Pretty much not sure why people lose their shit over it we're only on the second island of the NW. 

Something else to bear in mind Law told Luffy the chances of their alliance taking down Kaido was about 30% but later we found out Law was never aiming for Kaido and the real goal of his plan was just to destroy the factory so that Kaido would wipe out Doflamingo. 


*Spoiler*: __ 









So that 30% would've been their chances of successfully destroying the factory so what does that say about their chances of taking down Kaido with their alliance....... 

I'm only bringing this up because I've seen people use the fact that they're going after the Yonkou as "proof" that they can compete with the Admirals.


----------



## Daisuke Jigen (Jun 29, 2014)

ThatBlackGuy said:


> Pretty much not sure why people lose their shit over it we're only on the second island of the NW.
> 
> Something else to bear in mind Law told Luffy the chances of their alliance taking down Kaido was about 30% but later we found out Law was never aiming for Kaido and the real goal of his plan was just to destroy the factory so that Kaido would wipe out Doflamingo.
> 
> ...


Straw Hats: So Law, that 30% chance was actually against DD?
Law: Yes.
Straw Hats: Then what are our odds against Kaido?
Law: ...I have no idea.


----------



## Admiral Kizaru (Jun 29, 2014)

Fujitora slices and dices.


Low difficulty.


----------



## trance (Jun 29, 2014)

Fujitora low difficulty. He's, without a doubt, stronger than Luffy and I don't see him being pushed anywhere close to his limit.


----------



## Shanks (Jun 29, 2014)

Luffy at 100% bloodlust + Main Character shield solo Doflamingo confirmed > Yami Teach >> Jinbie > Ivankov.

Luffy Mid Dif right now if you want to be logical

or

At the end of the arc when Doflamingo is showing that he's only slightly below Fuji and Luffy solo his ass, high  diff for Luffy will more reasonable.


----------



## Ruse (Jun 29, 2014)

Admiral Aokiji said:


> Luffy at 100% bloodlust + Main Character shield solo Doflamingo confirmed > Yami Teach >> Jinbie > Ivankov.
> 
> Luffy Mid Dif right now if you want to be logical
> 
> ...



But it's looking like it'll be Luffy + Luffy vs Doflamongo, its looking more and more likely so......

For you alternate point wouldn't that mean Doffy and Sabo are more or less equal or very close in strength? :ignoramus


----------



## Shanks (Jun 29, 2014)

ThatBlackGuy said:


> But it's looking like it'll be* Luffy + Luffy* vs Doflamongo, its looking more and more likely so......
> 
> For you alternate point wouldn't that mean Doffy and Sabo are more or less equal or very close in strength? :ignoramus



Luffy able to make clones. 

Well, I stated why I think Fuji = 100, Sabo = 100 and Dofla = 95 in the power level thread already, so yes, Dofla is pretty damn close to Fuji and Sabo IMO. Now Oda just needs to give Dofla some top tier feats to solidify his hype.
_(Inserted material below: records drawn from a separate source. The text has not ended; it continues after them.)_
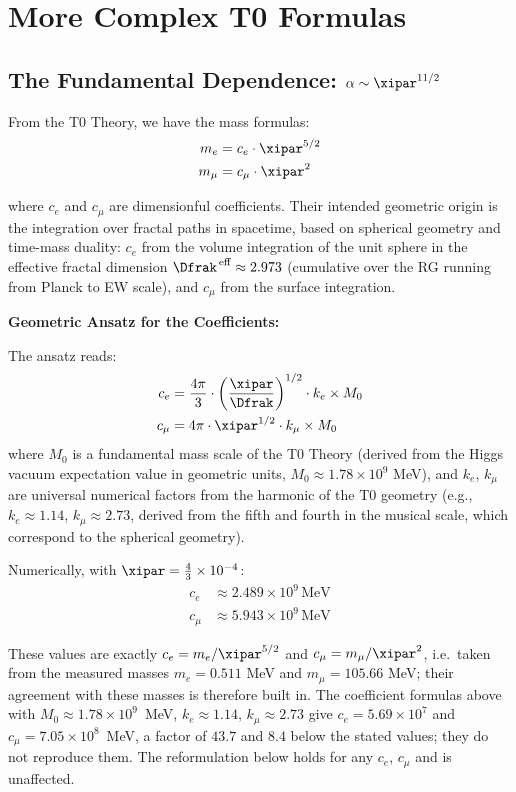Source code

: 	\section{More Complex T0 Formulas}
	
	\subsection{The Fundamental Dependence: $\alpha \sim \xipar^{11/2}$}
	
	From the T0 Theory, we have the mass formulas:
	\begin{align}
		m_e &= c_e \cdot \xipar^{5/2} \\
		m_\mu &= c_\mu \cdot \xipar^2
	\end{align}
	
	where $c_e$ and $c_\mu$ are dimensionful coefficients. Their intended geometric origin is the integration over fractal paths in spacetime, based on spherical geometry and time-mass duality: $c_e$ from the volume integration of the unit sphere in the effective fractal dimension $\Dfrak^{\,\text{eff}} \approx 2.973$ (cumulative over the RG running from Planck to EW scale), and $c_\mu$ from the surface integration.
	
	\textbf{Geometric Ansatz for the Coefficients:}
	
	The ansatz reads:
	\begin{align}
		c_e &= \frac{4\pi}{3} \cdot \left(\frac{\xipar}{\Dfrak}\right)^{1/2} \cdot k_e \times M_0 \\
		c_\mu &= 4\pi \cdot \xipar^{1/2} \cdot k_\mu \times M_0
	\end{align}
	where $M_0$ is a fundamental mass scale of the T0 Theory (derived from the Higgs vacuum expectation value in geometric units, $M_0 \approx 1.78 \times 10^9$ MeV), and $k_e$, $k_\mu$ are universal numerical factors from the harmonic of the T0 geometry (e.g., $k_e \approx 1.14$, $k_\mu \approx 2.73$, derived from the fifth and fourth in the musical scale, which correspond to the spherical geometry).
	
	Numerically, with $\xipar = \frac{4}{3} \times 10^{-4}$:
	\begin{align}
		c_e &\approx 2.489 \times 10^9 \, \text{MeV} \\
		c_\mu &\approx 5.943 \times 10^9 \, \text{MeV}
	\end{align}
	
	These values are exactly $c_e = m_e/\xipar^{5/2}$ and $c_\mu = m_\mu/\xipar^2$, i.e.\ taken from the measured masses $m_e = 0.511$ MeV and $m_\mu = 105.66$ MeV; their agreement with these masses is therefore built in. The coefficient formulas above with $M_0 \approx 1.78 \times 10^9$~MeV, $k_e \approx 1.14$, $k_\mu \approx 2.73$ give $c_e = 5.69 \times 10^7$ and $c_\mu = 7.05 \times 10^8$~MeV, a factor of $43.7$ and $8.4$ below the stated values; they do not reproduce them. The reformulation below holds for any $c_e$, $c_\mu$ and is unaffected.

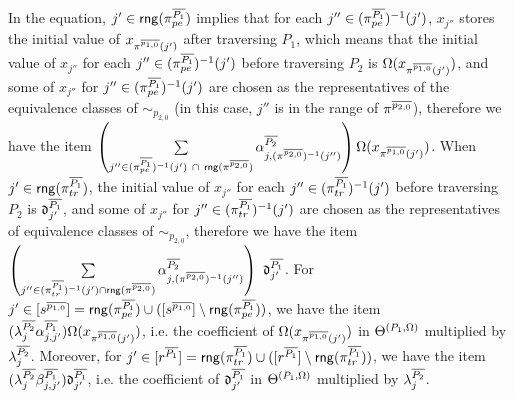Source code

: In the equation, $j' \in  \mathsf{rng}(\pi^{\overline{P_1}}_{pe})$ implies that for each $j'' \in  (\pi^{\overline{P_1}}_{pe})^{-1}(j')$,  $x_{j''}$ stores the initial value of $x_{\pi^{\overline{p_{1,0}}}(j')}$ after traversing $P_1$, which means that the initial value of $x_{j''}$ for each $j'' \in  (\pi^{\overline{P_1}}_{pe})^{-1}(j')$ before traversing $P_2$ is $\Omega(x_{\pi^{\overline{p_{1,0}}}(j')})$, and some of $x_{j''}$ for $j'' \in  (\pi^{\overline{P_1}}_{pe})^{-1}(j')$ are chosen as the representatives of the equivalence classes of $\sim_{p_{2,0}}$ (in this case, $j''$ is in the range of $\pi^{\overline{p_{2,0}}}$), therefore we have the item $\left( \sum \limits_{j'' \in (\pi^{\circled{P_1}}_{pe})^{-1}(j')\ \cap\ \rng(\pi^{\circled{p_{2,0}}})}  \csta^{\circled{P_2}}_{j,(\pi^{\circled{p_{2,0}}})^{-1}(j'')} \right) \initval(x_{\pi^{\circled{p_{1,0}}}(j')})$. When $j' \in \mathsf{rng}(\pi^{\overline{P_1}}_{tr})$, the initial value of $x_{j''}$ for each $j'' \in (\pi^{\overline{P_1}}_{tr})^{-1}(j')$ before traversing $P_2$ is $\mathfrak{d}^{\overline{P_1}}_{j'}$, and some of $x_{j''}$ for $j'' \in (\pi^{\overline{P_1}}_{tr})^{-1}(j')$ are chosen as the representatives of equivalence classes of $\sim_{p_{2,0}}$, therefore we have the item $\left(\sum \limits_{j'' \in (\pi^{\circled{P_1}}_{tr})^{-1}(j') \cap \rng(\pi^{\circled{p_{2,0}}})} \csta^{\circled{P_2}}_{j, (\pi^{\circled{p_{2,0}}})^{-1}(j'')} \right)\ \vard^{\circled{P_1}}_{j'}$.
For $j'\in [s^{\overline{p_{1,0}}}] =\mathsf{rng}(\pi^{\overline{P_1}}_{pe}) \cup ([s^{\overline{p_{1,0}}}] \setminus \mathsf{rng}(\pi^{\overline{P_1}}_{pe}))$, we have the item $(\lambda^{\overline{P_2}}_{j} \alpha^{\overline{P_1}}_{j,j'}) \Omega(x_{\pi^{\overline{p_{1,0}}}(j')})$, i.e. the coefficient of $\Omega(x_{\pi^{\overline{p_{1,0}}}(j')})$ in $\Theta^{(P_1, \Omega)}$ multiplied by $\lambda^{\overline{P_2}}_{j}$. Moreover, for $j'\in [r^{\overline{P_1}}] = \mathsf{rng}(\pi^{\overline{P_1}}_{tr}) \cup ([r^{\overline{P_1}}] \setminus \mathsf{rng}(\pi^{\overline{P_1}}_{tr}))$, we have 
the item $( \lambda^{\overline{P_2}}_{j} \beta^{\overline{P_1}}_{j,j'}) \mathfrak{d}^{\overline{P_1}}_{j'}$, i.e. the coefficient of $\mathfrak{d}^{\overline{P_1}}_{j'}$ in $\Theta^{(P_1, \Omega)}$ multiplied by $\lambda^{\overline{P_2}}_{j}$.

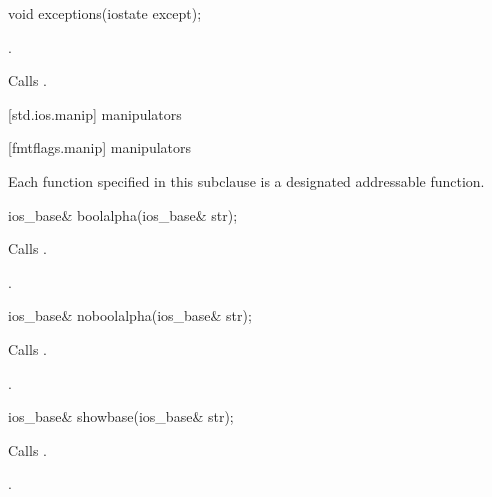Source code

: %
\begin{itemdecl}
void exceptions(iostate except);
\end{itemdecl}

\begin{itemdescr}
\pnum
\ensures
{}.

\pnum
\effects
Calls
.
\end{itemdescr}

[std.ios.manip]{ manipulators}

[fmtflags.manip]{ manipulators}

\pnum
Each function specified in this subclause
is a designated addressable function.

\begin{indexed}{}
\begin{itemdecl}
ios_base& boolalpha(ios_base& str);
\end{itemdecl}
\end{indexed}

\begin{itemdescr}
\pnum
\effects
Calls
.

\pnum
\returns
{}.
\end{itemdescr}

\begin{indexed}{}
\begin{itemdecl}
ios_base& noboolalpha(ios_base& str);
\end{itemdecl}
\end{indexed}

\begin{itemdescr}
\pnum
\effects
Calls
.

\pnum
\returns
{}.
\end{itemdescr}

\begin{indexed}{}
\begin{itemdecl}
ios_base& showbase(ios_base& str);
\end{itemdecl}
\end{indexed}

\begin{itemdescr}
\pnum
\effects
Calls
.

\pnum
\returns
{}.
\end{itemdescr}

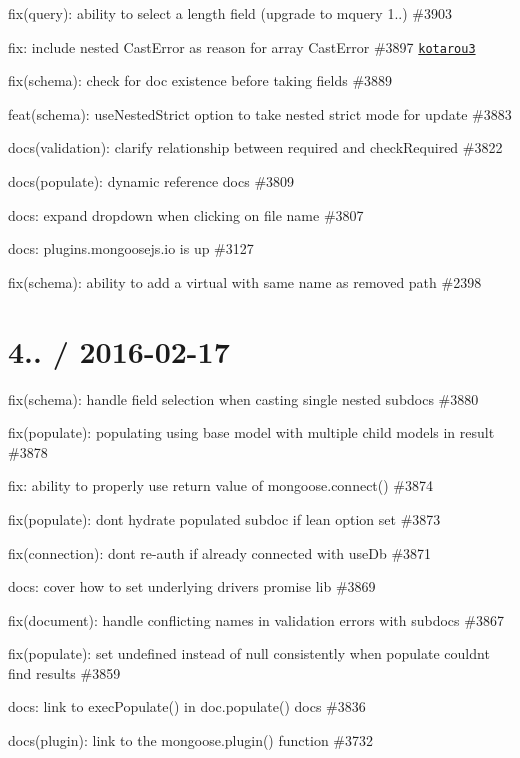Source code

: \begin{DoxyItemize}
\item fix(query)\+: ability to select a length field (upgrade to mquery 1..) \#3903
\item fix\+: include nested Cast\+Error as reason for array Cast\+Error \#3897 \href{https://github.com/kotarou3}{\tt kotarou3}
\item fix(schema)\+: check for doc existence before taking fields \#3889
\item feat(schema)\+: use\+Nested\+Strict option to take nested strict mode for update \#3883
\item docs(validation)\+: clarify relationship between required and check\+Required \#3822
\item docs(populate)\+: dynamic reference docs \#3809
\item docs\+: expand dropdown when clicking on file name \#3807
\item docs\+: plugins.\+mongoosejs.\+io is up \#3127
\item fix(schema)\+: ability to add a virtual with same name as removed path \#2398
\end{DoxyItemize}

\section*{4.. / 2016-\/02-\/17 }


\begin{DoxyItemize}
\item fix(schema)\+: handle field selection when casting single nested subdocs \#3880
\item fix(populate)\+: populating using base model with multiple child models in result \#3878
\item fix\+: ability to properly use return value of {\ttfamily mongoose.\+connect()} \#3874
\item fix(populate)\+: dont hydrate populated subdoc if lean option set \#3873
\item fix(connection)\+: dont re-\/auth if already connected with use\+Db \#3871
\item docs\+: cover how to set underlying driver\textquotesingle{}s promise lib \#3869
\item fix(document)\+: handle conflicting names in validation errors with subdocs \#3867
\item fix(populate)\+: set undefined instead of null consistently when populate couldn\textquotesingle{}t find results \#3859
\item docs\+: link to {\ttfamily exec\+Populate()} in {\ttfamily doc.\+populate()} docs \#3836
\item docs(plugin)\+: link to the {\ttfamily mongoose.\+plugin()} function \#3732
\end{DoxyItemize}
Why people automatically think Dofla is nothing compare to Admirals in the first place beats me.

I am placing a bet that Luffy will at least solo 90% of Dofla. If I lose.... guess you guys will have peace for 1 year.


----------



## Firo (Jun 29, 2014)

Some of these posts.. Just no.


----------



## GreenStache (Jun 29, 2014)

Luffy gets a nice serviing of meteors


----------



## Mike S (Jun 29, 2014)

It's either the highest low-difficulty or the lowest mid-difficulty. I'm not sure.


----------



## Magician (Jun 30, 2014)

Fujitora, low diff.


----------



## ShadowReaper (Jun 30, 2014)

Mid difficulty, mid-low if he is bloodlusted.


----------



## Chrollo Lucilfer (Jun 30, 2014)

Some of these people that say Low diff are the same that'll say Mid/high had it been Zoro. SMH


----------



## Imagine (Jun 30, 2014)

Fuji low/mid             .


----------



## monkey d ace (Jun 30, 2014)

low diff for fuji


----------



## MrWano (Jun 30, 2014)

Not quite sure. Mid diff. for me would be something like Luffy vs Chinjao, which would make it a decent fight and I'm not sure Luffy is quite there yet. Something between low and mid then, I guess.


----------



## Zorofangirl24 (Jun 30, 2014)

Chrollo Lucilfer said:


> Some of these people that say Low diff are the same that'll say Mid/high had it been Zoro. SMH



Deep down, they know Zoro is stronger than Luffy.


----------



## trance (Jun 30, 2014)

Zorofangirl24 said:


> Deep down, they know Zoro is stronger than Luffy.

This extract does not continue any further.